(Records drawn from a dataset)

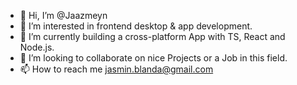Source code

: - 👋 Hi, I’m @Jaazmeyn
- 👀 I’m interested in frontend desktop & app development.
- 🌱 I’m currently building a cross-platform App with TS, React and Node.js.
- 💞️ I’m looking to collaborate on nice Projects or a Job in this field.
- 📫 How to reach me jasmin.blanda@gmail.com

<!---
Jaazmeyn/Jaazmeyn is a ✨ special ✨ repository because its `README.md` (this file) appears on your GitHub profile.
You can click the Preview link to take a look at your changes.
--->
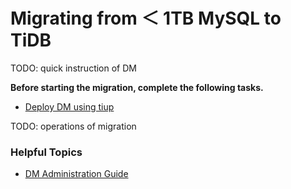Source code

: # Migrating from ＜ 1TB MySQL to TiDB

TODO: quick instruction of DM


**Before starting the migration, complete the following tasks.**

- [Deploy DM using tiup]()


TODO: operations of migration

### Helpful Topics 

- [DM Administration Guide]()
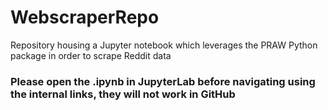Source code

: # WebscraperRepo

Repository housing a Jupyter notebook which leverages the PRAW Python package in order to scrape Reddit data

### __Please open the .ipynb in JupyterLab before navigating using the internal links, they will not work in GitHub__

Task objective. From the records above, copy exactly the stretch from the line holding "MySQL to TiDB" through the line holding "Repository housing a", both ends included, without the pictures.

Exercise result.
: # Migrating from ＜ 1TB MySQL to TiDB

TODO: quick instruction of DM


**Before starting the migration, complete the following tasks.**

- [Deploy DM using tiup]()


TODO: operations of migration

### Helpful Topics 

- [DM Administration Guide]()
Source code

: # WebscraperRepo

Repository housing a Jupyter notebook which leverages the PRAW Python package in order to scrape Reddit data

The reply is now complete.